Exercise instructions:
Where the string "DoxyCompactItemize" appears in a line of the data, show that line.

Dataset entries:

#####

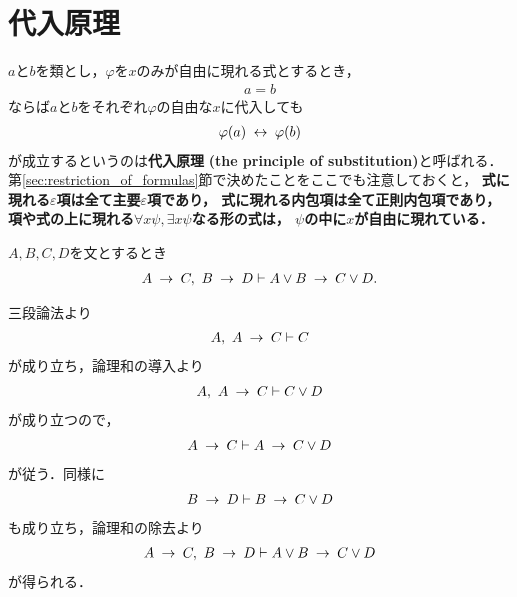 \section{代入原理}
	$a$と$b$を類とし，$\varphi$を$x$のみが自由に現れる式とするとき，
	\begin{align}
		a = b
	\end{align}
	ならば$a$と$b$をそれぞれ$\varphi$の自由な$x$に代入しても
	\begin{align}
		\varphi(a) \hspace{0.25em}\leftrightarrow\hspace{0.25em} \varphi(b)
	\end{align}
	が成立するというのは{\bf 代入原理}
	{\bf (the principle of substitution)}と呼ばれる．
	第\ref{sec:restriction_of_formulas}節で決めたことをここでも注意しておくと，
	{\bf 式に現れる$\varepsilon$項は全て主要$\varepsilon$項であり，
	式に現れる内包項は全て正則内包項であり，
	項や式の上に現れる$\forall x \psi,\exists x \psi$なる形の式は，
	$\psi$の中に$x$が自由に現れている．}
	
	\begin{screen}
		\begin{logicalthm}[含意の論理和への遺伝性2]
		\label{logicalthm:heredity_of_implication_to_disjunction_2}
			$A,B,C,D$を文とするとき
			\begin{align}
				A \hspace{0.25em}\rightarrow\hspace{0.25em} C,\ B \hspace{0.25em}\rightarrow\hspace{0.25em} D \vdash A \vee B \hspace{0.25em}\rightarrow\hspace{0.25em} C \vee D.
			\end{align}
		\end{logicalthm}
	\end{screen}
	
	\begin{sketch}
		三段論法より
		\begin{align}
			A,\ A \hspace{0.25em}\rightarrow\hspace{0.25em} C \vdash C
		\end{align}
		が成り立ち，論理和の導入より
		\begin{align}
			A,\ A \hspace{0.25em}\rightarrow\hspace{0.25em} C \vdash C \vee D
		\end{align}
		が成り立つので，
		\begin{align}
			A \hspace{0.25em}\rightarrow\hspace{0.25em} C \vdash A \hspace{0.25em}\rightarrow\hspace{0.25em} C \vee D
		\end{align}
		が従う．同様に
		\begin{align}
			B \hspace{0.25em}\rightarrow\hspace{0.25em} D \vdash B \hspace{0.25em}\rightarrow\hspace{0.25em} C \vee D
		\end{align}
		も成り立ち，論理和の除去より
		\begin{align}
			A \hspace{0.25em}\rightarrow\hspace{0.25em} C,\ B \hspace{0.25em}\rightarrow\hspace{0.25em} D \vdash A \vee B \hspace{0.25em}\rightarrow\hspace{0.25em} C \vee D
		\end{align}
		が得られる．
		\QED
	\end{sketch}
	
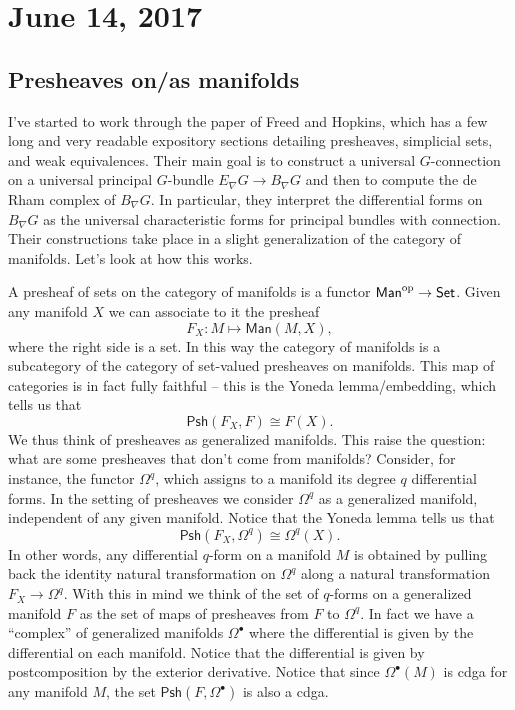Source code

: \documentclass{amsart}
\begin{document}
\section{June 14, 2017}

\subsection{Presheaves on/as manifolds}
I've started to work through the paper of Freed and Hopkins, which has a few
long and very readable expository sections detailing presheaves, simplicial sets,
and weak equivalences.
Their main goal is to construct a universal $G$-connection on a universal
principal $G$-bundle $E_\nabla G\to B_\nabla G$ and then to compute
the de Rham complex of $B_\nabla G$. In particular, they interpret the
differential forms on $B_\nabla G$ as the universal characteristic forms
for principal bundles with connection. Their constructions take place
in a slight generalization of the category of manifolds. Let's look at
how this works.

A presheaf of sets on the category of manifolds is a functor $\sf{Man}^\text{op}\to\sf Set$.
Given any manifold $X$ we can associate to it the presheaf
\begin{equation*}
    F_X:M\mapsto \textsf{Man}(M, X),
\end{equation*}
where the right side is a set.  In this way the category of manifolds is a
subcategory of the category of set-valued presheaves on manifolds. This map
of categories is in fact fully faithful -- this is the Yoneda lemma/embedding,
which tells us that
\begin{equation*}
    \textsf{Psh}(F_X, F) \cong F(X).
\end{equation*}
We thus think of presheaves as generalized manifolds. This raise the question:
what are some presheaves that don't come from manifolds?  Consider, for instance,
the functor $\Omega^q$, which assigns to a manifold its degree $q$ differential
forms. In the setting of presheaves we consider $\Omega^q$ as a generalized
manifold, independent of any given manifold. Notice that the Yoneda lemma tells
us that
\begin{equation*}
    \textsf{Psh}(F_X,\Omega^q) \cong \Omega^q(X).
\end{equation*}
In other words, any differential $q$-form on a manifold $M$ is obtained by
pulling back the identity natural transformation on $\Omega^q$ along a natural
transformation $F_X\to\Omega^q$. With this in mind we think of the set of
$q$-forms on a generalized manifold $F$ as the set of maps of presheaves
from $F$ to $\Omega^q$.
In fact we have a ``complex'' of generalized manifolds $\Omega^\bullet$ 
where the differential is given by the differential on each manifold.
Notice that the differential is given by postcomposition by the exterior
derivative.
Notice that since $\Omega^\bullet(M)$ is cdga for
any manifold $M$, the set $\textsf{Psh}(F,\Omega^\bullet)$ is also a cdga.
\end{document}
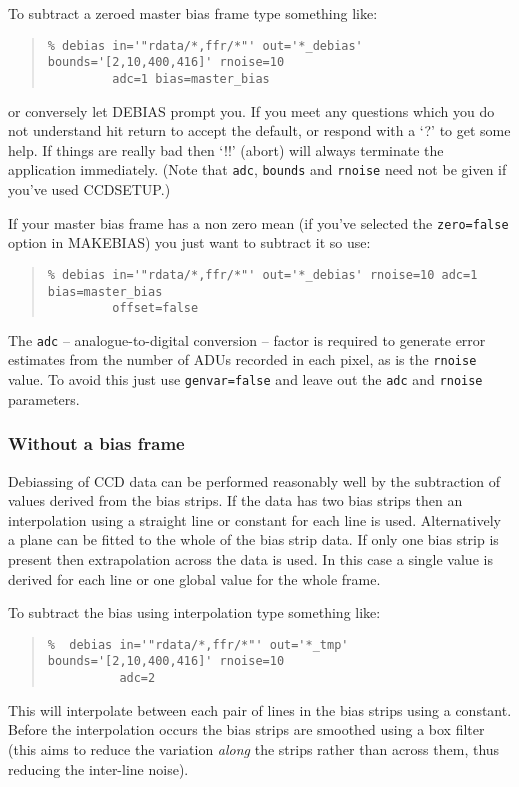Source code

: \documentclass[twoside,11pt]{article}
\newcommand{\htmlref}[2]{#1}
\newcommand{\xlabel}[1]{}
\renewcommand{\_}{\texttt{\symbol{95}}}
\newenvironment{myquote}{\begin{quote}\begin{small}}{\end{small}\end{quote}}
\newcommand{\text}[1]{{\small \tt #1}}
\newcommand{\routine}[1]{{\sc #1}}
\newcommand{\xroutine}[1]{\htmlref{{\sc #1}}{#1}}
\begin{document}
To subtract a zeroed master bias frame type something like:
\begin{myquote}
\begin{verbatim}
% debias in='"rdata/*,ffr/*"' out='*_debias' bounds='[2,10,400,416]' rnoise=10
         adc=1 bias=master_bias
\end{verbatim}
\end{myquote}
or conversely let \routine{DEBIAS} prompt you. If you meet any questions which you
do not understand hit return to accept the default, or respond with a
`?' to get some help. If things are really bad then `!!' (abort) will
always terminate the application immediately. (Note that \text{adc},
\text{bounds} and \text{rnoise} need not be given if you've used
\xroutine{CCDSETUP}.)

If your master bias frame has a non zero mean (if you've selected
the \text{zero=false} option in \routine{MAKEBIAS}) you just want to subtract
it so use:
\begin{myquote}
\begin{verbatim}
% debias in='"rdata/*,ffr/*"' out='*_debias' rnoise=10 adc=1 bias=master_bias
         offset=false
\end{verbatim}
\end{myquote}
The \text{adc}  -- analogue-to-digital conversion --  factor is
required to generate error estimates from the number of ADUs recorded in
each pixel, as is the \text{rnoise} value.
To avoid this just use \text{genvar=false} and leave out the
\text{adc} and \text{rnoise} parameters.

\subsubsection{\xlabel{nobiasframes}Without a bias frame}

Debiassing of CCD data can be performed reasonably well by the
subtraction of values derived from the bias strips.
If the data has two bias strips then an interpolation using a straight
line or constant for each line is used.
Alternatively a plane can be fitted to the whole of the bias strip data.
If only one bias strip is present then extrapolation across the data
is used. In this case a single value is derived for each line or
one global value for the whole frame.

To subtract the bias using interpolation type something like:
\begin{myquote}
\begin{verbatim}
%  debias in='"rdata/*,ffr/*"' out='*_tmp' bounds='[2,10,400,416]' rnoise=10
          adc=2
\end{verbatim}
\end{myquote}
This will interpolate between each pair of lines in the bias strips
using a  constant. Before the interpolation occurs the bias strips are
smoothed using a box filter (this aims to reduce the variation {\em along}
the strips rather than across them, thus reducing the inter-line noise).
\end{document}
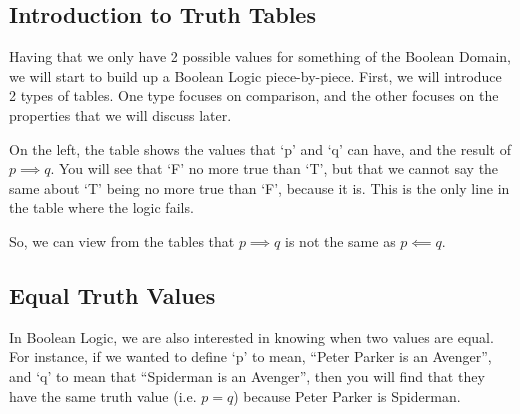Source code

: \subsection{Introduction to Truth Tables}
Having that we only have 2 possible values for something of the Boolean Domain, we will start to build up a Boolean Logic piece-by-piece. First, we will introduce 2 types of tables. One type focuses on comparison, and the other focuses on the properties that we will discuss later.

\begin{table}[ht]
\centering
{}
\quad
{}
\caption{Tables for Describing Logical Implication}
\end{table}

On the left, the table shows the values that `p' and `q' can have, and the result of $p \implies q$. You will see that `F' no more true than `T', but that we cannot say the same about `T' being no more true than `F', because it is. This is the only line in the table where the logic fails.

So, we can view from the tables that $p \implies q$ is not the same as $p \impliedby q$.

\subsection{Equal Truth Values}
In Boolean Logic, we are also interested in knowing when two values are equal. For instance, if we wanted to define `p' to mean, ``Peter Parker is an Avenger'', and `q' to mean that ``Spiderman is an Avenger'', then you will find that they have the same truth value (i.e. $p = q$) because Peter Parker is Spiderman.


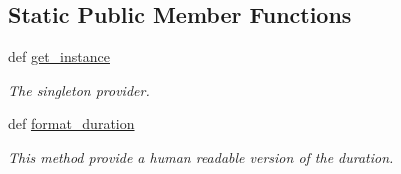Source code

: \subsection*{Static Public Member Functions}
\begin{DoxyCompactItemize}
\item 
\hypertarget{classsrc_1_1fr_1_1tagc_1_1rainet_1_1core_1_1util_1_1time_1_1Timer_1_1Timer_ac52dc337b386800cda99d09908bf99db}{def \hyperlink{classsrc_1_1fr_1_1tagc_1_1rainet_1_1core_1_1util_1_1time_1_1Timer_1_1Timer_ac52dc337b386800cda99d09908bf99db}{get\-\_\-instance}}\label{classsrc_1_1fr_1_1tagc_1_1rainet_1_1core_1_1util_1_1time_1_1Timer_1_1Timer_ac52dc337b386800cda99d09908bf99db}

\begin{DoxyCompactList}\small\item\em The singleton provider. \end{DoxyCompactList}\item 
\hypertarget{classsrc_1_1fr_1_1tagc_1_1rainet_1_1core_1_1util_1_1time_1_1Timer_1_1Timer_a5606e594ce51207814adcf37824e936b}{def \hyperlink{classsrc_1_1fr_1_1tagc_1_1rainet_1_1core_1_1util_1_1time_1_1Timer_1_1Timer_a5606e594ce51207814adcf37824e936b}{format\-\_\-duration}}\label{classsrc_1_1fr_1_1tagc_1_1rainet_1_1core_1_1util_1_1time_1_1Timer_1_1Timer_a5606e594ce51207814adcf37824e936b}

\begin{DoxyCompactList}\small\item\em This method provide a human readable version of the duration. \end{DoxyCompactList}\end{DoxyCompactItemize}
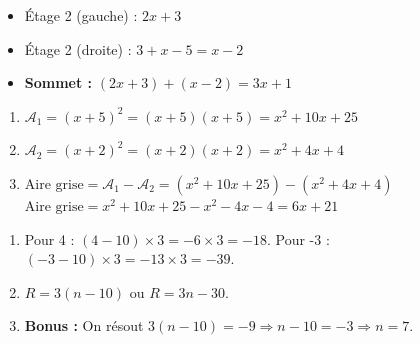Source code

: \documentclass[a4paper]{book}
\begin{document}
    \begin{exercice}
    \begin{itemize}
        \item Étage 2 (gauche) : $2x + 3$
        \item Étage 2 (droite) : $3 + x - 5 = x - 2$
        \item \textbf{Sommet :} $(2x + 3) + (x - 2) = 3x + 1$
    \end{itemize}
    \end{exercice}
    
    \begin{exercice}
    \begin{enumerate}
        \item $\mathcal{A}_1 = (x+5)^2 = (x+5)(x+5) = x^2 + 10x + 25$
        \item $\mathcal{A}_2 = (x+2)^2 = (x+2)(x+2) = x^2 + 4x + 4$
        \item $\text{Aire grise} = \mathcal{A}_1 - \mathcal{A}_2 = (x^2 + 10x + 25) - (x^2 + 4x + 4)$ \\
        $\text{Aire grise} = x^2 + 10x + 25 - x^2 - 4x - 4 = 6x + 21$
    \end{enumerate}
    \end{exercice}
    
    \begin{exercice}
    \begin{enumerate}
        \item Pour 4 : $(4 - 10) \times 3 = -6 \times 3 = -18$. Pour -3 : $(-3 - 10) \times 3 = -13 \times 3 = -39$.
        \item $R = 3(n - 10)$ ou $R = 3n - 30$.
        \item \textbf{Bonus :} On résout $3(n - 10) = -9 \Rightarrow n - 10 = -3 \Rightarrow n = 7$.
    \end{enumerate}
    \end{exercice}
\end{document}
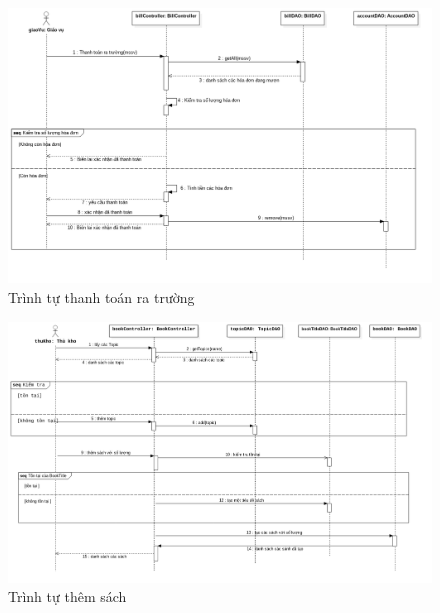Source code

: \documentclass[../report.tex]{subfiles}
\begin{document}
\begin{figure}[H]
\centering
\includegraphics[width=\textwidth]{figures/thanhtoanratruongseq.png}
\caption{Trình tự thanh toán ra trường}
\end{figure}

\begin{figure}[H]
\centering
\includegraphics[width=\textwidth]{figures/themTLseq.png}
\caption{Trình tự thêm sách}
\end{figure}

\end{document}
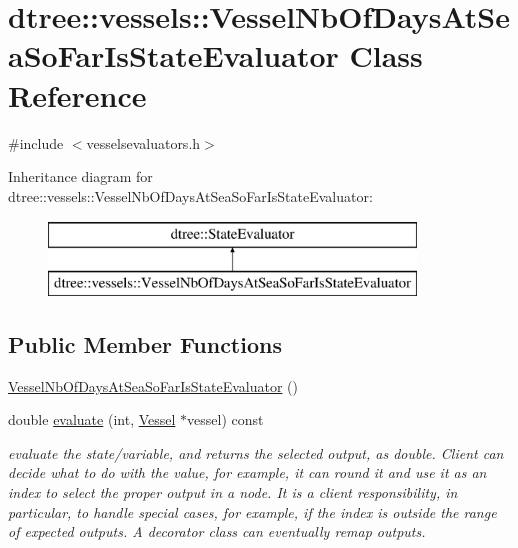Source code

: \hypertarget{classdtree_1_1vessels_1_1_vessel_nb_of_days_at_sea_so_far_is_state_evaluator}{}\section{dtree\+::vessels\+::Vessel\+Nb\+Of\+Days\+At\+Sea\+So\+Far\+Is\+State\+Evaluator Class Reference}
\label{classdtree_1_1vessels_1_1_vessel_nb_of_days_at_sea_so_far_is_state_evaluator}


{\ttfamily \#include $<$vesselsevaluators.\+h$>$}

Inheritance diagram for dtree\+::vessels\+::Vessel\+Nb\+Of\+Days\+At\+Sea\+So\+Far\+Is\+State\+Evaluator\+:\begin{figure}[H]
\begin{center}
\leavevmode
\includegraphics[height=2.000000cm]{d7/dab/classdtree_1_1vessels_1_1_vessel_nb_of_days_at_sea_so_far_is_state_evaluator}
\end{center}
\end{figure}
\subsection*{Public Member Functions}
\begin{DoxyCompactItemize}
\item 
\mbox{\hyperlink{classdtree_1_1vessels_1_1_vessel_nb_of_days_at_sea_so_far_is_state_evaluator_a07e2c86540e776c9e0b22f094593ba2b}{Vessel\+Nb\+Of\+Days\+At\+Sea\+So\+Far\+Is\+State\+Evaluator}} ()
\item 
double \mbox{\hyperlink{classdtree_1_1vessels_1_1_vessel_nb_of_days_at_sea_so_far_is_state_evaluator_ae8d2c466b6454ad0e43a2a2b810dfe31}{evaluate}} (int, \mbox{\hyperlink{class_vessel}{Vessel}} $\ast$vessel) const
\begin{DoxyCompactList}\small\item\em evaluate the state/variable, and returns the selected output, as double. Client can decide what to do with the value, for example, it can round it and use it as an index to select the proper output in a node. It is a client responsibility, in particular, to handle special cases, for example, if the index is outside the range of expected outputs. A decorator class can eventually remap outputs. \end{DoxyCompactList}\end{DoxyCompactItemize}


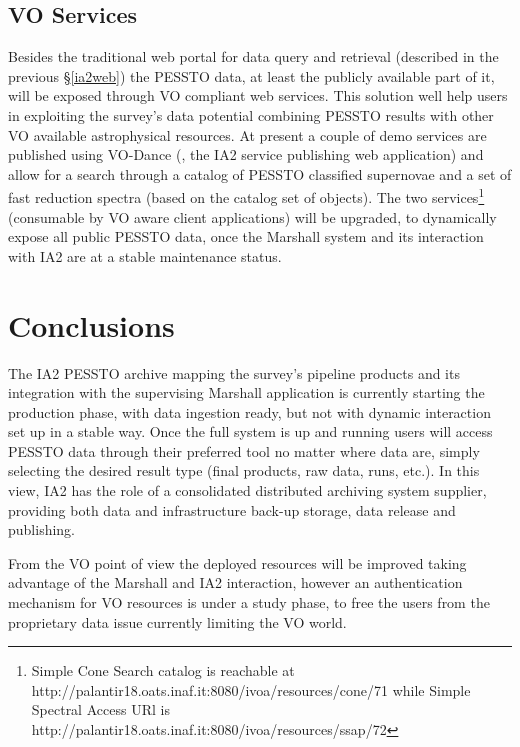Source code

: \subsection{VO Services}\label{vo}
Besides the traditional web portal for data query and retrieval (described in the previous \S \ref{ia2web}) the PESSTO data, at least the publicly available part of it, will be exposed through VO compliant web services. This solution well help users in exploiting the survey's data potential combining PESSTO results with other VO available astrophysical resources. At present a couple of demo services are published using VO-Dance (\cite{molinaro_spie12}, the IA2 service publishing web application) and allow for a search through a catalog of PESSTO classified supernovae and a set of fast reduction spectra (based on the catalog set of objects). The two services\footnote{Simple Cone Search catalog is reachable at http://palantir18.oats.inaf.it:8080/ivoa/resources/cone/71 while Simple Spectral Access URl is http://palantir18.oats.inaf.it:8080/ivoa/resources/ssap/72} (consumable by VO aware client applications) will be upgraded, to dynamically expose all public PESSTO data, once the Marshall system and its interaction with IA2 are at a stable maintenance status.

\section{Conclusions}

The IA2 PESSTO archive mapping the survey's pipeline products and its integration with the supervising Marshall application is currently starting the production phase, with data ingestion ready, but not with dynamic interaction set up in a stable way. Once the full system is up and running users will access PESSTO data through their preferred tool no matter where data are, simply selecting the desired result type (final products, raw data, runs, etc.). In this view, IA2 has the role of a consolidated distributed archiving system supplier, providing both data and infrastructure back-up storage, data release and publishing.

From the VO point of view the deployed resources will be improved taking advantage of the Marshall and IA2 interaction, however an authentication mechanism for VO resources is under a study phase, to free the users from the proprietary data issue currently limiting the VO world.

#####

Problem solution:
\begin{DoxyCompactItemize}
\begin{DoxyCompactList}\small\item\em This method provide a human readable version of the duration. \end{DoxyCompactList}\end{DoxyCompactItemize}
\begin{DoxyCompactItemize}
\begin{DoxyCompactList}\small\item\em evaluate the state/variable, and returns the selected output, as double. Client can decide what to do with the value, for example, it can round it and use it as an index to select the proper output in a node. It is a client responsibility, in particular, to handle special cases, for example, if the index is outside the range of expected outputs. A decorator class can eventually remap outputs. \end{DoxyCompactList}\end{DoxyCompactItemize}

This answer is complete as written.